═══ ENTRIES SUPPLIED ═══
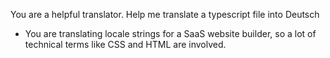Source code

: 
You are a helpful translator. Help me translate a typescript file into Deutsch
- You are translating locale strings for a SaaS website builder, so a lot of technical terms like CSS and HTML are involved.
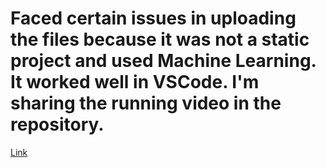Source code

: # Faced certain issues in uploading the files because it was not a static project and used Machine Learning. It worked well in VSCode. I'm sharing the running video in the repository.

[Link]([https://drive.google.com/file/d/1g0ExeN2g8xWkeN0kckUVn-IBDL7mRHWR/view?usp=sharing](https://drive.google.com/file/d/1R60IobetB4XTx3p98zMQNseYPzNFGzOj/view?usp=sharing))
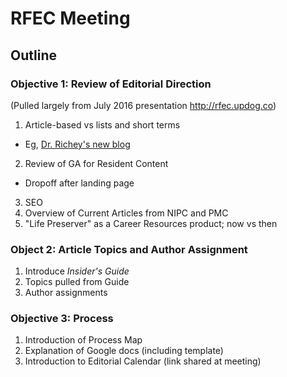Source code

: # RFEC Meeting

## Outline

### Objective 1: Review of Editorial Direction

(Pulled largely from July 2016 presentation <http://rfec.updog.co>)

1. Article-based vs lists and short terms
  * Eg, [Dr. Richey's new blog](https://doctorrichey.wordpress.com/)
2. Review of GA for Resident Content
  * Dropoff after landing page
3. SEO
4. Overview of Current Articles from NIPC and PMC
5. "Life Preserver" as a Career Resources product; now vs then

### Object 2: Article Topics and Author Assignment

1. Introduce *Insider's Guide*
2. Topics pulled from Guide
3. Author assignments

### Objective 3: Process

1. Introduction of Process Map
2. Explanation of Google docs (including template)
3. Introduction to Editorial Calendar (link shared at meeting)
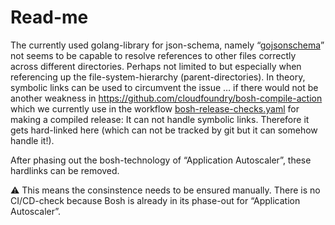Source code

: # Read-me #

The currently used golang-library for json-schema, namely “[gojsonschema](<https://github.com/xeipuuv/gojsonschema>)” not seems to be capable to resolve references to other files correctly across different directories. Perhaps not limited to but especially when referencing up the file-system-hierarchy (parent-directories). In theory, symbolic links can be used to circumvent the issue … if there would not be another weakness in <https://github.com/cloudfoundry/bosh-compile-action> which we currently use in the workflow [bosh-release-checks.yaml](<../../../../.github/workflows/bosh-release-checks.yaml>) for making a compiled release: It can not handle symbolic links. Therefore it gets hard-linked here (which can not be tracked by git but it can somehow handle it!).

After phasing out the bosh-technology of “Application Autoscaler”, these hardlinks can be removed.

⚠️ This means the consinstence needs to be ensured manually. There is no CI/CD-check because Bosh is already in its phase-out for “Application Autoscaler”.
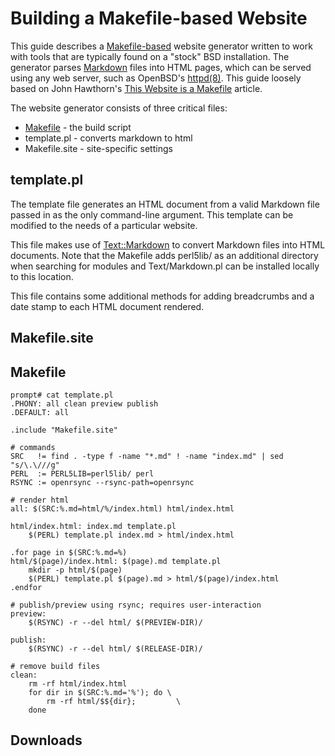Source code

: # Building a Makefile-based Website
This guide describes a [Makefile-based][openbsd-man-make] website generator 
written to work with tools that are typically found on a "stock" BSD
installation. The generator parses [Markdown][fireball-markdown] files into HTML
pages, which can be served using any web server, such as OpenBSD's 
[httpd(8)][openbsd-man-make]. This guide loosely based on John Hawthorn's 
[This Website is a Makefile][hawthorn-make] article.

The website generator consists of three critical files:
	
* [Makefile][github-kzoo-makefile] - the build script
* template.pl - converts markdown to html
* Makefile.site - site-specific settings

## template.pl 
The template file generates an HTML document from a valid Markdown file passed
in as the only command-line argument. This template can be modified to the needs
of a particular website. 
 
This file makes use of [Text::Markdown][cpan-markdown] to convert Markdown files
into HTML documents. Note that the Makefile adds perl5lib/ as an additional 
directory when searching for modules and Text/Markdown.pl can be installed
locally to this location.

This file contains some additional methods for adding
breadcrumbs and a date stamp to each HTML document rendered.

## Makefile.site

## Makefile

	prompt# cat template.pl
	.PHONY: all clean preview publish
	.DEFAULT: all
	
	.include "Makefile.site"
	
	# commands
	SRC   != find . -type f -name "*.md" ! -name "index.md" | sed "s/\.\///g"
	PERL  := PERL5LIB=perl5lib/ perl
	RSYNC := openrsync --rsync-path=openrsync
	
	# render html
	all: $(SRC:%.md=html/%/index.html) html/index.html
	
	html/index.html: index.md template.pl
		$(PERL) template.pl index.md > html/index.html
	
	.for page in $(SRC:%.md=%)
	html/$(page)/index.html: $(page).md template.pl
		mkdir -p html/$(page)
		$(PERL) template.pl $(page).md > html/$(page)/index.html
	.endfor
	
	# publish/preview using rsync; requires user-interaction
	preview:
		$(RSYNC) -r --del html/ $(PREVIEW-DIR)/
	
	publish:
		$(RSYNC) -r --del html/ $(RELEASE-DIR)/
	
	# remove build files
	clean:
		rm -rf html/index.html
		for dir in $(SRC:%.md='%'); do \
			rm -rf html/$${dir};         \
		done

## Downloads

[cpan-markdown]: https://metacpan.org/pod/Text::Markdown
[fireball-markdown]: https://daringfireball.net/projects/markdown
[github-kzoo-makefile]: https://github.com/kzootech/kzoo.tech/blob/main/Makefile
[openbsd-man-httpd]: https://man.openbsd.org/httpd
[openbsd-man-make]: https://man.openbsd.org/make
[hawthorn-make]: https://johnhawthorn.com/2018/01/this-website-is-a-makefile/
═══
* [WHAT IS EXPECTED] All entries should be given again exactly, except that pictures are to be excluded.

* [YOUR SOLUTION]
Source code

: 
You are a helpful translator. Help me translate a typescript file into Deutsch
- You are translating locale strings for a SaaS website builder, so a lot of technical terms like CSS and HTML are involved.
Source code

: # Faced certain issues in uploading the files because it was not a static project and used Machine Learning. It worked well in VSCode. I'm sharing the running video in the repository.

[Link]([https://drive.google.com/file/d/1g0ExeN2g8xWkeN0kckUVn-IBDL7mRHWR/view?usp=sharing](https://drive.google.com/file/d/1R60IobetB4XTx3p98zMQNseYPzNFGzOj/view?usp=sharing))
Source code

: # RFEC Meeting

## Outline

### Objective 1: Review of Editorial Direction

(Pulled largely from July 2016 presentation <http://rfec.updog.co>)

1. Article-based vs lists and short terms
  * Eg, [Dr. Richey's new blog](https://doctorrichey.wordpress.com/)
2. Review of GA for Resident Content
  * Dropoff after landing page
3. SEO
4. Overview of Current Articles from NIPC and PMC
5. "Life Preserver" as a Career Resources product; now vs then

### Object 2: Article Topics and Author Assignment

1. Introduce *Insider's Guide*
2. Topics pulled from Guide
3. Author assignments

### Objective 3: Process

1. Introduction of Process Map
2. Explanation of Google docs (including template)
3. Introduction to Editorial Calendar (link shared at meeting)
Source code

: # Read-me #

The currently used golang-library for json-schema, namely “[gojsonschema](<https://github.com/xeipuuv/gojsonschema>)” not seems to be capable to resolve references to other files correctly across different directories. Perhaps not limited to but especially when referencing up the file-system-hierarchy (parent-directories). In theory, symbolic links can be used to circumvent the issue … if there would not be another weakness in <https://github.com/cloudfoundry/bosh-compile-action> which we currently use in the workflow [bosh-release-checks.yaml](<../../../../.github/workflows/bosh-release-checks.yaml>) for making a compiled release: It can not handle symbolic links. Therefore it gets hard-linked here (which can not be tracked by git but it can somehow handle it!).

After phasing out the bosh-technology of “Application Autoscaler”, these hardlinks can be removed.

⚠️ This means the consinstence needs to be ensured manually. There is no CI/CD-check because Bosh is already in its phase-out for “Application Autoscaler”.
Source code

: # Building a Makefile-based Website
This guide describes a [Makefile-based][openbsd-man-make] website generator 
written to work with tools that are typically found on a "stock" BSD
installation. The generator parses [Markdown][fireball-markdown] files into HTML
pages, which can be served using any web server, such as OpenBSD's 
[httpd(8)][openbsd-man-make]. This guide loosely based on John Hawthorn's 
[This Website is a Makefile][hawthorn-make] article.

The website generator consists of three critical files:
	
* [Makefile][github-kzoo-makefile] - the build script
* template.pl - converts markdown to html
* Makefile.site - site-specific settings

## template.pl 
The template file generates an HTML document from a valid Markdown file passed
in as the only command-line argument. This template can be modified to the needs
of a particular website. 
 
This file makes use of [Text::Markdown][cpan-markdown] to convert Markdown files
into HTML documents. Note that the Makefile adds perl5lib/ as an additional 
directory when searching for modules and Text/Markdown.pl can be installed
locally to this location.

This file contains some additional methods for adding
breadcrumbs and a date stamp to each HTML document rendered.

## Makefile.site

## Makefile

	prompt# cat template.pl
	.PHONY: all clean preview publish
	.DEFAULT: all
	
	.include "Makefile.site"
	
	# commands
	SRC   != find . -type f -name "*.md" ! -name "index.md" | sed "s/\.\///g"
	PERL  := PERL5LIB=perl5lib/ perl
	RSYNC := openrsync --rsync-path=openrsync
	
	# render html
	all: $(SRC:%.md=html/%/index.html) html/index.html
	
	html/index.html: index.md template.pl
		$(PERL) template.pl index.md > html/index.html
	
	.for page in $(SRC:%.md=%)
	html/$(page)/index.html: $(page).md template.pl
		mkdir -p html/$(page)
		$(PERL) template.pl $(page).md > html/$(page)/index.html
	.endfor
	
	# publish/preview using rsync; requires user-interaction
	preview:
		$(RSYNC) -r --del html/ $(PREVIEW-DIR)/
	
	publish:
		$(RSYNC) -r --del html/ $(RELEASE-DIR)/
	
	# remove build files
	clean:
		rm -rf html/index.html
		for dir in $(SRC:%.md='%'); do \
			rm -rf html/$${dir};         \
		done

## Downloads

[cpan-markdown]: https://metacpan.org/pod/Text::Markdown
[fireball-markdown]: https://daringfireball.net/projects/markdown
[github-kzoo-makefile]: https://github.com/kzootech/kzoo.tech/blob/main/Makefile
[openbsd-man-httpd]: https://man.openbsd.org/httpd
[openbsd-man-make]: https://man.openbsd.org/make
[hawthorn-make]: https://johnhawthorn.com/2018/01/this-website-is-a-makefile/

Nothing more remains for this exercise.